BEGIN Input material

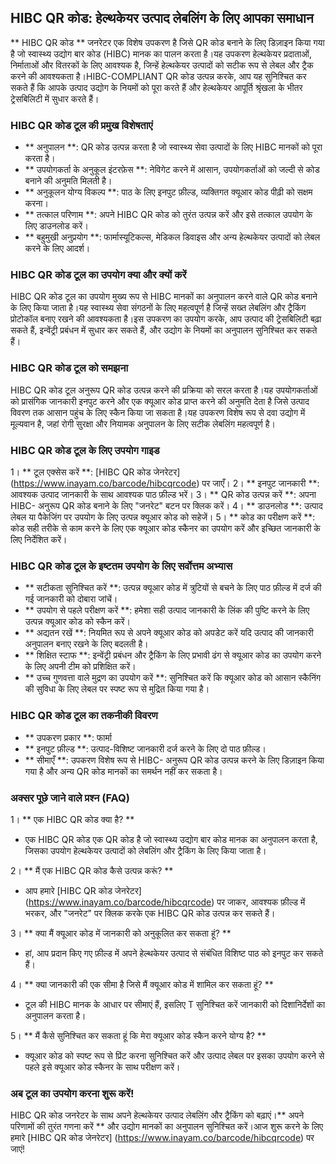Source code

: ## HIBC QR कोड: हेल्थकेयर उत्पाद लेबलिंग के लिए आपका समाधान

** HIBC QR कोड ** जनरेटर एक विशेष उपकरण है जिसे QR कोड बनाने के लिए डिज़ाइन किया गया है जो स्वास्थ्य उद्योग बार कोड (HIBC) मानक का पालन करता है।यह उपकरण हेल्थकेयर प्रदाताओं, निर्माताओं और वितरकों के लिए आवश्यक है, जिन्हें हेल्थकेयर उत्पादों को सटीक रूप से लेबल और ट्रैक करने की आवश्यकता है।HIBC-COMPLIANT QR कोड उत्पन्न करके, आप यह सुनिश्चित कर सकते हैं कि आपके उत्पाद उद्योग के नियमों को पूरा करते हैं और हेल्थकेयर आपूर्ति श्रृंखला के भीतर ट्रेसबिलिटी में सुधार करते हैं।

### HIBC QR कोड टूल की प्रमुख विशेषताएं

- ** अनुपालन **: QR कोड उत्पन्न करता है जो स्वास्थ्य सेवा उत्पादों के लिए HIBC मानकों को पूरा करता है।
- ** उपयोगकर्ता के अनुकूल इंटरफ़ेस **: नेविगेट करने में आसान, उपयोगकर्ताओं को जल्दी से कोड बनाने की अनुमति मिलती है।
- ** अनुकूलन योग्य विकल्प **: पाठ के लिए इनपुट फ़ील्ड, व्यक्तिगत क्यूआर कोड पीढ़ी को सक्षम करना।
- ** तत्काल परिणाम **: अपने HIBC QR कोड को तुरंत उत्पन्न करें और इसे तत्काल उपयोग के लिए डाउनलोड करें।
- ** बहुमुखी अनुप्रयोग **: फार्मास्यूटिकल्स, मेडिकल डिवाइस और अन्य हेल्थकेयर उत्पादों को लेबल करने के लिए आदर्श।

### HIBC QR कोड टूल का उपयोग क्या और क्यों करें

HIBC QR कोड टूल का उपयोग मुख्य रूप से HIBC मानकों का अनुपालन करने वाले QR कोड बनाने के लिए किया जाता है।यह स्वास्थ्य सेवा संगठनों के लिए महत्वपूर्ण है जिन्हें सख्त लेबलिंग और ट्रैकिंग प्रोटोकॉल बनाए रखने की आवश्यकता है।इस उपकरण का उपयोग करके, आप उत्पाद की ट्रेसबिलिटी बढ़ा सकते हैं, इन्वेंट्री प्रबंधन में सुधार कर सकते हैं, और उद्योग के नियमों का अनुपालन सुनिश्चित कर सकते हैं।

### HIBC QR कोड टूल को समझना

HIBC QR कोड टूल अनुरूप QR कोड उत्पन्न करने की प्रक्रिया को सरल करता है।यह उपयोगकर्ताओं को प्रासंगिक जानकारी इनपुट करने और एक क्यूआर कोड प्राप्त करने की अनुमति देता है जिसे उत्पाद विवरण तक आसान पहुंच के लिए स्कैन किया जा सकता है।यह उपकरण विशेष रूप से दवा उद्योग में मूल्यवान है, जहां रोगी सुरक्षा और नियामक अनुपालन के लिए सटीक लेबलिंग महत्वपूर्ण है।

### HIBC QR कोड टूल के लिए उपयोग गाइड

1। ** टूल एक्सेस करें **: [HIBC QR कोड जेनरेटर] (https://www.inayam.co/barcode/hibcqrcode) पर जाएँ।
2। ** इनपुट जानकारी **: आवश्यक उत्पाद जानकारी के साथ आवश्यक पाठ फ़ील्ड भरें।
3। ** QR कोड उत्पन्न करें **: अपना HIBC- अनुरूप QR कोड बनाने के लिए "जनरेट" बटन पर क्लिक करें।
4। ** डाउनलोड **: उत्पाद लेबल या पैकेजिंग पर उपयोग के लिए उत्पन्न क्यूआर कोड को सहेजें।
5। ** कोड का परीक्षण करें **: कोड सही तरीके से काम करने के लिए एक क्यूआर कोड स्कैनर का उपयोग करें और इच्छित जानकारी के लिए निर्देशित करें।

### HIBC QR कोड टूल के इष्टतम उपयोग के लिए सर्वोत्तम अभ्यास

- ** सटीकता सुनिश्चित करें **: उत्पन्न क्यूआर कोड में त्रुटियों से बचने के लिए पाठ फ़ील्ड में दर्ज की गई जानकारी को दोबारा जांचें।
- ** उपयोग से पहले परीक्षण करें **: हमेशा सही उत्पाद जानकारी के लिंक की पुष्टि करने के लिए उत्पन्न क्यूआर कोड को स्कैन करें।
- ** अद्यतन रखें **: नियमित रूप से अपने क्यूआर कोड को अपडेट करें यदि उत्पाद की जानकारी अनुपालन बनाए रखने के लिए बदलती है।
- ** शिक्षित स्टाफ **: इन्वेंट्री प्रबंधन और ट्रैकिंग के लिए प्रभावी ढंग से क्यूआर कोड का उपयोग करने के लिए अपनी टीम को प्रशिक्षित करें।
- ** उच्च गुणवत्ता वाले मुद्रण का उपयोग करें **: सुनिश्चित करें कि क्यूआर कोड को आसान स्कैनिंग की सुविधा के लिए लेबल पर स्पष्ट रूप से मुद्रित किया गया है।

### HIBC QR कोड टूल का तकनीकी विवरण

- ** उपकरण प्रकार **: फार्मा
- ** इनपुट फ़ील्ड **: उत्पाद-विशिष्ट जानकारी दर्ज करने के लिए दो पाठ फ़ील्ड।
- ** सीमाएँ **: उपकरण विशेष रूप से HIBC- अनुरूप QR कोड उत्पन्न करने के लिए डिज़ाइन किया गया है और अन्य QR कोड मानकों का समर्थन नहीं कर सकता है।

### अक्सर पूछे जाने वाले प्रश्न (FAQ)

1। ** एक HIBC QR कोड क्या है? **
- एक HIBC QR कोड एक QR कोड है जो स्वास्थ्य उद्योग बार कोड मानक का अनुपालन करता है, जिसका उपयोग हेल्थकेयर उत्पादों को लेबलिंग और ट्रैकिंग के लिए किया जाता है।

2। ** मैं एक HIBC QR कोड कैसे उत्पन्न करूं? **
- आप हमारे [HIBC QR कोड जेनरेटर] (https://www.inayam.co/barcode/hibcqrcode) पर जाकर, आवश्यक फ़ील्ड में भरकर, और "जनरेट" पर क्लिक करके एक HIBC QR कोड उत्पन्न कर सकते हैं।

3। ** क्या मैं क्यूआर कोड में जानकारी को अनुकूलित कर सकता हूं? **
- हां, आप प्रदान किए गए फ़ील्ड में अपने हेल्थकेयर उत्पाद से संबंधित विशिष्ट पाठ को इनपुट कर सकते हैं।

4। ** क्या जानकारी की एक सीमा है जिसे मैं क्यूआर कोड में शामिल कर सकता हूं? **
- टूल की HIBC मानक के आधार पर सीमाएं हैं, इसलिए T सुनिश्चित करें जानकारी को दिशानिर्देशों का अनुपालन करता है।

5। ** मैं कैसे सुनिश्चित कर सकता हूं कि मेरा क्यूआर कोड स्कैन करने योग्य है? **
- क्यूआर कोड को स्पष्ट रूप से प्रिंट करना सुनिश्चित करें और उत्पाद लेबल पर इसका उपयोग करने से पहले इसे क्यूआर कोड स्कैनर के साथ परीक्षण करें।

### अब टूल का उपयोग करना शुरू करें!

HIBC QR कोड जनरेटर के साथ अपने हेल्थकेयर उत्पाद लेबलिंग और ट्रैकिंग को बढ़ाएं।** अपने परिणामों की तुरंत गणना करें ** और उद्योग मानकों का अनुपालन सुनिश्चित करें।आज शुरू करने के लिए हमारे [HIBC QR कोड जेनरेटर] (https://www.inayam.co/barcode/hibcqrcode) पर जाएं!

END Input material

Problem details – Write the lines out verbatim, from the one with "- ** शिक्षित स्टाफ" through the last line of the entries, and stop there.

Solved problem –
- ** शिक्षित स्टाफ **: इन्वेंट्री प्रबंधन और ट्रैकिंग के लिए प्रभावी ढंग से क्यूआर कोड का उपयोग करने के लिए अपनी टीम को प्रशिक्षित करें।
- ** उच्च गुणवत्ता वाले मुद्रण का उपयोग करें **: सुनिश्चित करें कि क्यूआर कोड को आसान स्कैनिंग की सुविधा के लिए लेबल पर स्पष्ट रूप से मुद्रित किया गया है।

### HIBC QR कोड टूल का तकनीकी विवरण

- ** उपकरण प्रकार **: फार्मा
- ** इनपुट फ़ील्ड **: उत्पाद-विशिष्ट जानकारी दर्ज करने के लिए दो पाठ फ़ील्ड।
- ** सीमाएँ **: उपकरण विशेष रूप से HIBC- अनुरूप QR कोड उत्पन्न करने के लिए डिज़ाइन किया गया है और अन्य QR कोड मानकों का समर्थन नहीं कर सकता है।

### अक्सर पूछे जाने वाले प्रश्न (FAQ)

1। ** एक HIBC QR कोड क्या है? **
- एक HIBC QR कोड एक QR कोड है जो स्वास्थ्य उद्योग बार कोड मानक का अनुपालन करता है, जिसका उपयोग हेल्थकेयर उत्पादों को लेबलिंग और ट्रैकिंग के लिए किया जाता है।

2। ** मैं एक HIBC QR कोड कैसे उत्पन्न करूं? **
- आप हमारे [HIBC QR कोड जेनरेटर] (https://www.inayam.co/barcode/hibcqrcode) पर जाकर, आवश्यक फ़ील्ड में भरकर, और "जनरेट" पर क्लिक करके एक HIBC QR कोड उत्पन्न कर सकते हैं।

3। ** क्या मैं क्यूआर कोड में जानकारी को अनुकूलित कर सकता हूं? **
- हां, आप प्रदान किए गए फ़ील्ड में अपने हेल्थकेयर उत्पाद से संबंधित विशिष्ट पाठ को इनपुट कर सकते हैं।

4। ** क्या जानकारी की एक सीमा है जिसे मैं क्यूआर कोड में शामिल कर सकता हूं? **
- टूल की HIBC मानक के आधार पर सीमाएं हैं, इसलिए T सुनिश्चित करें जानकारी को दिशानिर्देशों का अनुपालन करता है।

5। ** मैं कैसे सुनिश्चित कर सकता हूं कि मेरा क्यूआर कोड स्कैन करने योग्य है? **
- क्यूआर कोड को स्पष्ट रूप से प्रिंट करना सुनिश्चित करें और उत्पाद लेबल पर इसका उपयोग करने से पहले इसे क्यूआर कोड स्कैनर के साथ परीक्षण करें।

### अब टूल का उपयोग करना शुरू करें!

HIBC QR कोड जनरेटर के साथ अपने हेल्थकेयर उत्पाद लेबलिंग और ट्रैकिंग को बढ़ाएं।** अपने परिणामों की तुरंत गणना करें ** और उद्योग मानकों का अनुपालन सुनिश्चित करें।आज शुरू करने के लिए हमारे [HIBC QR कोड जेनरेटर] (https://www.inayam.co/barcode/hibcqrcode) पर जाएं!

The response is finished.